En esa cascada emocional, Pantano cogió de la mano a Contador y se lo llevó para delante, a surfear la historia. A por el mito. Enric Mas, Marc Soler, Bardet y Adam Yates, que perseguían a Marczynski le dieron le bienvenida en el dobladillo del Angliru, la montaña que devora voluntades. Pantano, todo entusiasmo, tiró de Contador hasta que reventó. Entonces, Enric Mas, criado en la Fundación Contador, hizo una reverencia al madrileño. Genuflexión. En una imagen se mezclaban el pasado que aún es presente, Contador, y el futuro que perfila el mallorquín. A Mas le nombró Contador durante la Vuelta como su heredero. Contribuyó Mas con su esfuerzo a la aventura de su padrino en una señal de agradecimiento difícil de maridar con la alta competición. Rueda amiga. A Contador no le veía así Kelderman, dispuesto a defender el podio, que peligraba con la apuesta del madrileño, que amasó una renta de 40 segundos.

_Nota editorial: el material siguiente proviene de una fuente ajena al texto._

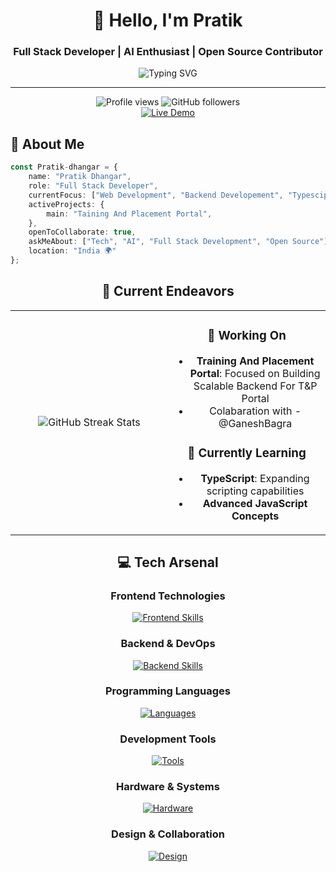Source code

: <div align="center">
  
# 👋 Hello, I'm Pratik

### Full Stack Developer | AI Enthusiast | Open Source Contributor

<img src="https://readme-typing-svg.herokuapp.com?font=Fira+Code&pause=1000&color=00D4FF&center=true&vCenter=true&width=435&lines=MERN+Stack+Developer;AI+%26+Tech+Enthusiast;Always+Learning+New+Technologies" alt="Typing SVG" />

---

<img src="https://komarev.com/ghpvc/?username=Pratik-dhangar&label=Profile%20Views&color=0e75b6&style=flat" alt="Profile views" />
<img src="https://img.shields.io/github/followers/Pratik-dhangar?label=Followers&style=social" alt="GitHub followers" />

</div>
<div align="center">  <a href="https://pratik-portfolio-self.vercel.app/" target="_blank">
    <img src="https://img.shields.io/badge/🚀My_Portfolio-Click_Here-success?style=for-the-badge" alt="Live Demo">
  </a> </div>

## 🚀 About Me

```typescript
const Pratik-dhangar = {
    name: "Pratik Dhangar",
    role: "Full Stack Developer",
    currentFocus: ["Web Development", "Backend Developement", "Typescipt"],
    activeProjects: {
        main: "Taining And Placement Portal",
    },
    openToCollaborate: true,
    askMeAbout: ["Tech", "AI", "Full Stack Development", "Open Source"],
    location: "India 🌍"
};
```
<div align="center">

## 🎯 Current Endeavors

<table>
<tr>
<td align="center" width="50%">
<img src="https://github-readme-streak-stats-eight.vercel.app/?user=Pratik-dhangar&theme=tokyonight&hide_border=true" alt="GitHub Streak Stats" />
</td>
<td align="center" width="50%">

### 🔭 Working On
- **Training And Placement Portal**: Focused on Building Scalable Backend For T&P Portal
- Colabaration with - @GaneshBagra

### 🌱 Currently Learning
- **TypeScript**: Expanding scripting capabilities
- **Advanced JavaScript Concepts**

</td>
</tr>
</table>

## 💻 Tech Arsenal

<div align="center">

### Frontend Technologies
[![Frontend Skills](https://skillicons.dev/icons?i=js,ts,html,css,react,bootstrap,tailwind)](https://skillicons.dev)

### Backend & DevOps
[![Backend Skills](https://skillicons.dev/icons?i=nodejs,express,mysql,postgres,mongodb)](https://skillicons.dev)

### Programming Languages
[![Languages](https://skillicons.dev/icons?i=c,js)](https://skillicons.dev)

### Development Tools
[![Tools](https://skillicons.dev/icons?i=vscode,postman,git,github)](https://skillicons.dev)

### Hardware & Systems
[![Hardware](https://skillicons.dev/icons?i=windows)](https://skillicons.dev)

### Design & Collaboration
[![Design](https://skillicons.dev/icons?i=figma,notion,discord)](https://skillicons.dev)

</div>

</div>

una subida para la historia Lo quería todo Contador. La vida es sueño. Mas, Soler y Yates... no pudieron resistir su estruendo, su afán ilimitado en una montaña que tal vez algún día hagan suya. El Angliru era de Contador, le pertenecía. Le abrazó con la fuerza con la que los niños estrujan a los peluches. Su entusiasmo de juvenil le impulsó en unas rampas del demonio. Se puso de pie, general en plaza, y se descorchó para siempre. Burbujeante. Champán para la afición, una montaña volcada en Contador, que subía con un país a su espalda. A lo loco. Desabrochada la camisa de fuerza, el madrileño batió las alas con fiereza incluso en la Cueña les Cabres, una paredón. Froome, acoplado al enorme Poels, se aproximaba a Madrid en cada metro que le restaba al Angliru, un puerto majestuoso, salvaje, estremecedor y paralizante. En sus cuestas, Contador lanzaba cartuchos de dinamita con alegría. El temor llegó a oídos de Nibali, que no estaba para atacar. Corría el siciliano para no perder cuando Contador dispuso de más de un minuto de renta. Zakarin y Kelderman se apresuraron, pero al holandés le dobló la montaña. Froome, sereno, alineado tras Poels, sabiéndose intocable, el mejor de la carrera, gestionaba la subida con su pantalla de ambición. Irreductible, Contador solo escuchaba el redoble de su corazón, el engranaje de su ciclismo. Cuando encauzó el último kilómetro, a Contador le perseguía la aceleración de Poels y Froome, que se despegaron de Nibali, sufriente, Zakarin, resistente, y Kelderman, deshilachado, para celebrar con una sonrisa el triunfo en la Vuelta. Contador, que siempre corrió de frente, no miró al retrovisor. Se cuadró, desenfundó, y cerca del cielo, en el Olimpo del Angliru, disparó su leyenda.